19/09/2012

Eu cresci!! Eu CRESCI!!! EU CRESCI!!!!!!!!!!!!!!

Nao cresci fisicamente. 
Infelizmente. 
Bem que eu queria amanhecer um dia e ter magicamente, 1,70m...
Nao cresci assim.
Mas por dentro.
O post vai ser longo.
Entao, tudo bem se você fechar a página.
Sei que você nao vai ter paciência de ler minhas descobertas de mulher finalmente, adulta.

* * *

Depois do sonho com minha avó, fiquei pensando muito ainda em qual era afinal o ensinamento que eu deveria tirar dali. Pensei por longos dias, li e reli cada comentário de vocês, fui e voltei na minha imaginacao a esse sonho procurando detalhes que passaram por mim, despercebidos. Tentei entender sozinha, li muito sobre sonhos, visitei muitos sites, livros, perguntei a amigos, tentei visitar o passado, até mesmo o futuro. Nao encontrava nenhuma resposta... Mas foi na cozinha aqui de casa, com minha filha Laura, de 18 anos, que entendi. Que entendemos juntas o meu sonho. Nao sei se estamos certas. Nao sei se há outras perspectivas a serem abordadas, mas por enquanto, com  a nossa observacao, estou me dando muito por satisfeita.

Quando contei detalhadamente o sonho a minha filha, ela me ouviu muito calma e silenciosamente. Eu falava com toda a paixao que me é característica, tentando fazê-la entender um pouco do êxtase que foi rever minha avó. E da emocao da despedida, quando a abracei, forte e demoradamente, como jamais havia abracado alguém. 
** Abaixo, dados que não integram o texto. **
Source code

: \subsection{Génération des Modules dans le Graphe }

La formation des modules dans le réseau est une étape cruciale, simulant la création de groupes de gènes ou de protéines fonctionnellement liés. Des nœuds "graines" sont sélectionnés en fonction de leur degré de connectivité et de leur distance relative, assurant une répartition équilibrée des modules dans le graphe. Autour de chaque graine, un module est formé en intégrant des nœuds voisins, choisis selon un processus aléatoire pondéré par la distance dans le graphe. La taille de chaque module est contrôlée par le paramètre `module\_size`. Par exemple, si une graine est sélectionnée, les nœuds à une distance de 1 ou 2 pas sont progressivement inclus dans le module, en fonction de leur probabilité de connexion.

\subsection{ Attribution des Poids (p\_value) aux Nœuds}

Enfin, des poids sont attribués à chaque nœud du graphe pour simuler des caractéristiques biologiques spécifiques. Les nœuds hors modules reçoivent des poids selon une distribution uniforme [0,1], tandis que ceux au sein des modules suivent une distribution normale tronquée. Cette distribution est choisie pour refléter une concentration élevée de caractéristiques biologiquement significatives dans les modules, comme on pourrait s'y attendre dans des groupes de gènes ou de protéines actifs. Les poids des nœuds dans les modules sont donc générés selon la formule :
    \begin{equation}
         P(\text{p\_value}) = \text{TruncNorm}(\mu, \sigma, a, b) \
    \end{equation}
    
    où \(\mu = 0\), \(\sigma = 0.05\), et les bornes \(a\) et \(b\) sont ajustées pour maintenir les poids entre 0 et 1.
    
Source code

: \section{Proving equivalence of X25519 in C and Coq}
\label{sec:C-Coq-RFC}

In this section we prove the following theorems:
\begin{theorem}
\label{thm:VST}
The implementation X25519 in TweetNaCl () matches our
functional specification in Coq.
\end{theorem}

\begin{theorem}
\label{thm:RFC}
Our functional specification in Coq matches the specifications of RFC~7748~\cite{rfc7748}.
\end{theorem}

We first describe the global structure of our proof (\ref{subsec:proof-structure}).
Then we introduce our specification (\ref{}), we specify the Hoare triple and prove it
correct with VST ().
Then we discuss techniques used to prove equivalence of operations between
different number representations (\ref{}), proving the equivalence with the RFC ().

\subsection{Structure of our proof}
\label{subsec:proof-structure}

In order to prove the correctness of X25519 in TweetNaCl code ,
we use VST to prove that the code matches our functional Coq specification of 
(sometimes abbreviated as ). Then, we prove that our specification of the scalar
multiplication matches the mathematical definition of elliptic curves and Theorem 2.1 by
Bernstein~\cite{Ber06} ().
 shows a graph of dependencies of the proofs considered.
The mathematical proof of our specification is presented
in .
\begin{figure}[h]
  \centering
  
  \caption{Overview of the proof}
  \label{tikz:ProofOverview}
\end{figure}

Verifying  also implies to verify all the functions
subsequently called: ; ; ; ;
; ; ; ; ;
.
Minha filha entao falou coisas que pela primeira ficaram muito claras. Em outras palavras, ela me disse isso:

"Mae, se a bisa veio em espírito ou nao através desse teu sonho, eu nao posso afirmar, mas acho e desconfio que essa resposta que tu procuras,  tu já conhece. Porque nosso inconsciente sabe das coisas antes mesmo delas acontecerem e é você quem sempre me diz isso. Quem falou contigo, mae, foi tu mesma. Foi teu inconsciente querendo te mostrar que já é hora de deixar de ser menina pra ser mulher. Mae, eu nunca te vi falando da bisavó Laura sem se acabar em lágrimas! Quando tu fala dela, tu parece uma menininha se desvaindo em choro e vivendo como se fosse no passado. Alguma coisa te prende a esse passado, e tu encara a bisa como uma muleta. Te ajudando a segurar as barras que tu acha que nao pode segurar sozinha. Mas tu pode mae! Só tu nao percebe que é forte pra caramba! Nao precisa mais da vovó, mae! Deixa ela ir. Quer seja o espírito da bisa, quer seja, teu inconsciente que se acha dependente da lembranca dela".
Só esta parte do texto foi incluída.